If only Candidate Nader were Citizen Nader. That’s what I kept thinking as I listened Monday evening to his speech delivered in the citadel of America’s establishment–the Council on Foreign Relations. When Nader castigated Bush for committing “high crimes and misdemeanors” by misleading the nation into a war “based on false pretenses,” it may have been the truest thing ever uttered in the mahogany-paneled chambers of the CFR.
But while the message is strong; the medium is wrong. As The Nation has repeatedly said, America’s consumer rights crusader got the important thing wrong when he decided to run for President this year.
At the Council, the mood was as if an exotic animal had loped into the building. Nader was greeted sourly by some, apprehensively by others, warily by many. A few leading Democratic Party fundraisers had come to check out his current message. Former Kennedy speechwriter Ted Sorenson sat in the front row–and seemed to welcome Nader’s nod to Sorenson’s recent book which includes a section on America’s unmet needs. The crowd of about 150 people included affluent investment bankers, lawyers and assorted journalists and foundation types.
Peter Osnos–publisher of Public Affairs Books–introduced the speaker with a quip about how few people have enjoyed Nader’s “political durability.” He mentioned three others–“there’s Fidel Castro, Bob Dylan and Jesse Jackson.” And to put it candidly, Osnos said, “lately Nader has been driving many of his admirers nuts.”
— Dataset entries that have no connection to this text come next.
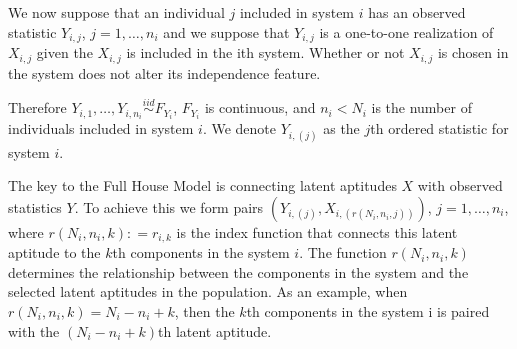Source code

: \documentclass[12pt]{article}
\begin{document}


We now suppose that an individual $j$ included in system $i$ has an observed statistic $Y_{i,j}$, $j = 1,\ldots,n_i$ and we suppose that $Y_{i,j}$ is a one-to-one realization of $X_{i,j}$ given the $X_{i,j}$ is included in the ith system. Whether or not $X_{i,j}$ is chosen in the system does not alter its independence feature.




Therefore $Y_{i,1}, \ldots, Y_{i,n_i} \overset{iid}{\sim} F_{Y_i}$, $F_{Y_i}$ is continuous, and $n_i < N_i$ is the number of individuals included in system $i$. We denote $Y_{i,(j)}$ as the $j$th ordered statistic for system $i$.


The key to the Full House Model is connecting latent aptitudes $X$ with observed statistics $Y$. 
To achieve this we form pairs $(Y_{i,(j)}, X_{i,(r(N_i, n_i, j))})$, 
$j = 1,\ldots,n_i$, where $r(N_i, n_i, k): = r_{i,k}$ is the index function that connects this latent aptitude to the $k$th components in the system $i$. The function $r(N_i, n_i, k)$ determines the relationship between the components in the system and the selected latent aptitudes in the population. As an example, when $r(N_i, n_i, k) = N_i - n_i + k$, then the $k$th components in the system i is paired with the $(N_i - n_i + k)$th latent aptitude. 
\end{document}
It wasn’t only his admirers who looked like they’d been driven nuts. At times, it was as if the elaborately framed portraits of former Council chieftains like David Rockefeller were rattling on the wall as Nader issued a ringing call for Bush’s impeachment.
In his speech, “Waging Peace, Advancing Justice, Promoting Security & the Civic Displacement of Corporate Globalization,” (or as he joked, “how to twist the tail of the cosmos in 20 easy minutes”), Nader criticized the phony handover of sovereignty scheduled for June 30th and called on the White House to set a date to end its military and corporate occupation of Iraq.